▼▼▼

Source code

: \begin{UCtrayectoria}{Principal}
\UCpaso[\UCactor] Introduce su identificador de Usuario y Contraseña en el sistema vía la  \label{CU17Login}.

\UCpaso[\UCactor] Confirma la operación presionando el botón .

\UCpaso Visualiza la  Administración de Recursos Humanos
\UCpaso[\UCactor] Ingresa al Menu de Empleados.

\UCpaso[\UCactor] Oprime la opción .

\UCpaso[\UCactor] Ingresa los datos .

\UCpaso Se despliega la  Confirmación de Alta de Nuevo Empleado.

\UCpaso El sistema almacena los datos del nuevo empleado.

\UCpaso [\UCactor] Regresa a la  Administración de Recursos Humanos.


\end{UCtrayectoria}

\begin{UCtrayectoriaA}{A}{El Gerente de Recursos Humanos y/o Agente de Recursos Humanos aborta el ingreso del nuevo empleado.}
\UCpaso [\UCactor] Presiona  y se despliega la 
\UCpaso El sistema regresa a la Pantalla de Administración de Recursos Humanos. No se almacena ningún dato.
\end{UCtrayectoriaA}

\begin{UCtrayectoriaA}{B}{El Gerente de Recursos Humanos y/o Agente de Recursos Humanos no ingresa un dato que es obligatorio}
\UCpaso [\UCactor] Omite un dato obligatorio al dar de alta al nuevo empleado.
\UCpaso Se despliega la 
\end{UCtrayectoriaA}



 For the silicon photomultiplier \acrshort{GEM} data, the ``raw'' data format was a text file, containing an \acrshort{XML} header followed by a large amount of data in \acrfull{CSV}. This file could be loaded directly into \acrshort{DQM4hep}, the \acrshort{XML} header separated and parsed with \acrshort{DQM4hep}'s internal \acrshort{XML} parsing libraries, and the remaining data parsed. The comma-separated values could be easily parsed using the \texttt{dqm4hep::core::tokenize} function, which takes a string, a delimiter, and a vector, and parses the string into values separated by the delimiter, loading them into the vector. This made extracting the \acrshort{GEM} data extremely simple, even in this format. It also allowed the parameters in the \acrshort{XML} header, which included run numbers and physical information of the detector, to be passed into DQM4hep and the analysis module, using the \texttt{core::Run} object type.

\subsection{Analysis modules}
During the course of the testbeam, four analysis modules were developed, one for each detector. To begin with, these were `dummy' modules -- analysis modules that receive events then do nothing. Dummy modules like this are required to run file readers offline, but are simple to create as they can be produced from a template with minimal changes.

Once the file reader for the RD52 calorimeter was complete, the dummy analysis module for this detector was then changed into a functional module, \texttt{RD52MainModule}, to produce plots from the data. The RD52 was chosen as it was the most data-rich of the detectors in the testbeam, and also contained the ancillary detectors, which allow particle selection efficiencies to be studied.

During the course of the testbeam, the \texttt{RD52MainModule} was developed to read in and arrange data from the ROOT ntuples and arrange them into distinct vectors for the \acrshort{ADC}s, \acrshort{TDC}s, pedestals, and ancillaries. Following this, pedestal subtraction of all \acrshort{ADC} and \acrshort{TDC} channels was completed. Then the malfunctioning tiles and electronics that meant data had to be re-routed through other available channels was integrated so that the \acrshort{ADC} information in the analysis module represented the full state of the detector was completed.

▲▲▲

• _Exercise goal_: Search the entries above for the string "almacena", and report each line where it occurs.

• _Exercise result_:
\UCpaso El sistema almacena los datos del nuevo empleado.
\UCpaso El sistema regresa a la Pantalla de Administración de Recursos Humanos. No se almacena ningún dato.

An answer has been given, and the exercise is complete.